Exercise brief => The range to repeat runs from the line with "## プラグインのバージョンリスト" to the last line below, both ends included; give it exactly and without pictures.

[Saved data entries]
----------

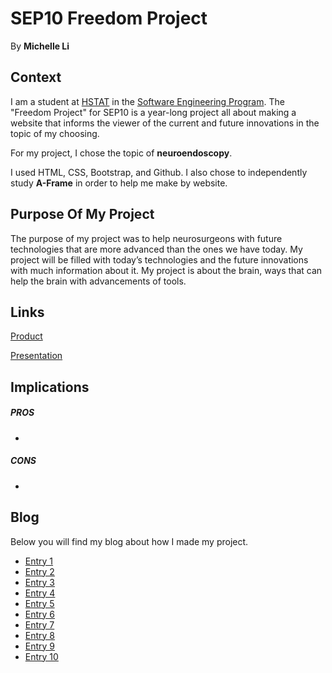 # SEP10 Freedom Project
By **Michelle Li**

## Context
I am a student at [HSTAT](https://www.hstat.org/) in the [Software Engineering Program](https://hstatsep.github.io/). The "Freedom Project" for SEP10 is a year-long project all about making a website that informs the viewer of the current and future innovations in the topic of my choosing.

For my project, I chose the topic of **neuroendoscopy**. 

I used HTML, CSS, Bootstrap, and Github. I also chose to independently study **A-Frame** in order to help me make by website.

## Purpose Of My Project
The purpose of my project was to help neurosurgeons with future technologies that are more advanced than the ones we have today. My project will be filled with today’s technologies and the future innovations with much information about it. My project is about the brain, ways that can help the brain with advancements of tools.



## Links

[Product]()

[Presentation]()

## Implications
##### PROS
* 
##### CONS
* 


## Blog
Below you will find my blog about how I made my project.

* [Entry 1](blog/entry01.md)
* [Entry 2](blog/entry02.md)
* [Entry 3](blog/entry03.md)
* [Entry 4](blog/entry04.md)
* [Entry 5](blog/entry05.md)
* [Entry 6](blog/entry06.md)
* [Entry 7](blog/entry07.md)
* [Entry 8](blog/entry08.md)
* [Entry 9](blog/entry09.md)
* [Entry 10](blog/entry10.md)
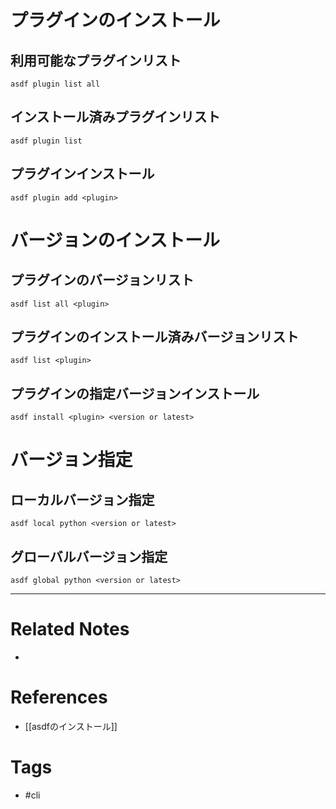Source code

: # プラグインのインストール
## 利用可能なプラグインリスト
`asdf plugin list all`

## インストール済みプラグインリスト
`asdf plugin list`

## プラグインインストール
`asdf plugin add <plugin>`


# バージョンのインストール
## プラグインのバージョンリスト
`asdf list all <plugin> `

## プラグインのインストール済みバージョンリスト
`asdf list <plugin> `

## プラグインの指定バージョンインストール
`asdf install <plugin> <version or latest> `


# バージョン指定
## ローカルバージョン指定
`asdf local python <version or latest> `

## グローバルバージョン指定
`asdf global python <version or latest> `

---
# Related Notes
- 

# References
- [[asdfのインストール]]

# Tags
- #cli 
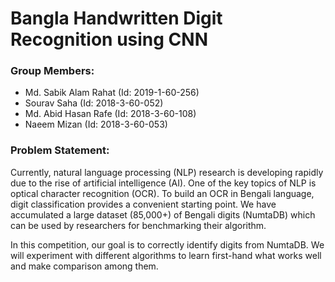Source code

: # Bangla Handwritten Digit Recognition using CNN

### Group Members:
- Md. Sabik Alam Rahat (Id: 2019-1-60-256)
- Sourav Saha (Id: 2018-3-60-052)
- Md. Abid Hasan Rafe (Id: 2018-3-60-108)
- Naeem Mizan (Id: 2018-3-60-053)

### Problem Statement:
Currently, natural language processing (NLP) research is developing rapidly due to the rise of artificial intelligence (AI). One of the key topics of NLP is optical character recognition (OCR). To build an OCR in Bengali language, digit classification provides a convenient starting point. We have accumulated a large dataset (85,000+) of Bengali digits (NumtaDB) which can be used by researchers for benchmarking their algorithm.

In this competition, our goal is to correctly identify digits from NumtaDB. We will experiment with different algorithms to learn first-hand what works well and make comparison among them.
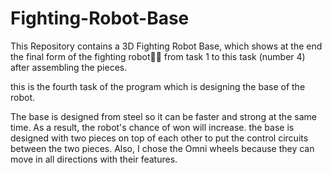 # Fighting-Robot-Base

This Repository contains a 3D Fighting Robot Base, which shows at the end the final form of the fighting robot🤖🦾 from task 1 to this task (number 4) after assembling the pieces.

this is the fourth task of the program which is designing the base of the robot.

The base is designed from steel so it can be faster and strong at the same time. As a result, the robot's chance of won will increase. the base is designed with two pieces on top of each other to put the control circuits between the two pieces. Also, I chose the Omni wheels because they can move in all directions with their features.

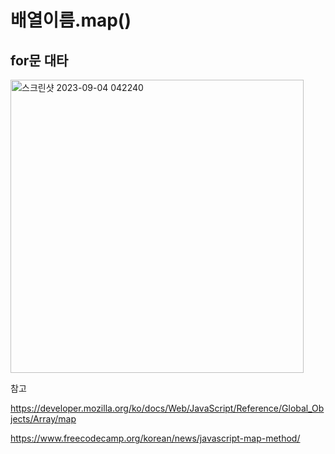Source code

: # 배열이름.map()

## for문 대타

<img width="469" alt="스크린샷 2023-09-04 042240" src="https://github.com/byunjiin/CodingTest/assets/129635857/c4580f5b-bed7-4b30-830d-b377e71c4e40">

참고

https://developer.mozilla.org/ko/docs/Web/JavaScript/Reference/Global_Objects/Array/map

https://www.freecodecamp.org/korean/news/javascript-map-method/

----------

Result of this exercise =>
## プラグインのバージョンリスト
`asdf list all <plugin> `

## プラグインのインストール済みバージョンリスト
`asdf list <plugin> `

## プラグインの指定バージョンインストール
`asdf install <plugin> <version or latest> `


# バージョン指定
## ローカルバージョン指定
`asdf local python <version or latest> `

## グローバルバージョン指定
`asdf global python <version or latest> `

---
# Related Notes
- 

# References
- [[asdfのインストール]]

# Tags
- #cli 
Source code

: # Bangla Handwritten Digit Recognition using CNN

### Group Members:
- Md. Sabik Alam Rahat (Id: 2019-1-60-256)
- Sourav Saha (Id: 2018-3-60-052)
- Md. Abid Hasan Rafe (Id: 2018-3-60-108)
- Naeem Mizan (Id: 2018-3-60-053)

### Problem Statement:
Currently, natural language processing (NLP) research is developing rapidly due to the rise of artificial intelligence (AI). One of the key topics of NLP is optical character recognition (OCR). To build an OCR in Bengali language, digit classification provides a convenient starting point. We have accumulated a large dataset (85,000+) of Bengali digits (NumtaDB) which can be used by researchers for benchmarking their algorithm.

In this competition, our goal is to correctly identify digits from NumtaDB. We will experiment with different algorithms to learn first-hand what works well and make comparison among them.
 # Fighting-Robot-Base

This Repository contains a 3D Fighting Robot Base, which shows at the end the final form of the fighting robot🤖🦾 from task 1 to this task (number 4) after assembling the pieces.

this is the fourth task of the program which is designing the base of the robot.

The base is designed from steel so it can be faster and strong at the same time. As a result, the robot's chance of won will increase. the base is designed with two pieces on top of each other to put the control circuits between the two pieces. Also, I chose the Omni wheels because they can move in all directions with their features.

Source code

: # 배열이름.map()

## for문 대타

<img width="469" alt="스크린샷 2023-09-04 042240" src="https://github.com/byunjiin/CodingTest/assets/129635857/c4580f5b-bed7-4b30-830d-b377e71c4e40">

참고

https://developer.mozilla.org/ko/docs/Web/JavaScript/Reference/Global_Objects/Array/map

https://www.freecodecamp.org/korean/news/javascript-map-method/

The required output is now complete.